Re: [PATCH v1] drm/scheduler: Don't kill jobs in interrupt context

From: Dmitry Osipenko
Date: Tue Apr 12 2022 - 14:20:41 EST


On 4/12/22 19:51, Andrey Grodzovsky wrote:
>
> On 2022-04-11 18:15, Dmitry Osipenko wrote:
>> Interrupt context can't sleep. Drivers like Panfrost and MSM are taking
>> mutex when job is released, and thus, that code can sleep. This results
>> into "BUG: scheduling while atomic" if locks are contented while job is
>> freed.

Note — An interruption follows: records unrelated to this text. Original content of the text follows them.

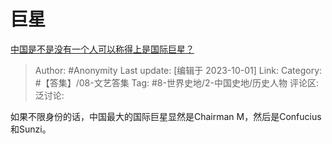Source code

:# 巨星
[中国是不是没有一个人可以称得上是国际巨星？](https://www.zhihu.com/question/265599210/answer/3232572806)

> Author: #Anonymity
> Last update: [编辑于 2023-10-01]
> Link:
> Category: #【答集】/08-文艺答集
> Tag: #8-世界史地/2-中国史地/历史人物
> 评论区:
> 泛讨论:

如果不限身份的话，中国最大的国际巨星显然是Chairman M，然后是Confucius和Sunzi。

There is no good reason for releasing scheduler's jobs in IRQ
>> context, hence use normal context to fix the trouble.
>
>
> I am not sure this is the beast Idea to leave job's sw fence signalling
> to be
> executed in system_wq context which is prone to delays of executing
> various work items from around the system. Seems better to me to leave the
> fence signaling within the IRQ context and offload only the job freeing or,
> maybe handle rescheduling to thread context within drivers implemention
> of .free_job cb. Not really sure which is the better.

We're talking here about killing jobs when driver destroys context,
which doesn't feel like it needs to be a fast path. I could move the
signalling into drm_sched_entity_kill_jobs_cb() and use unbound wq, but
do we really need this for a slow path?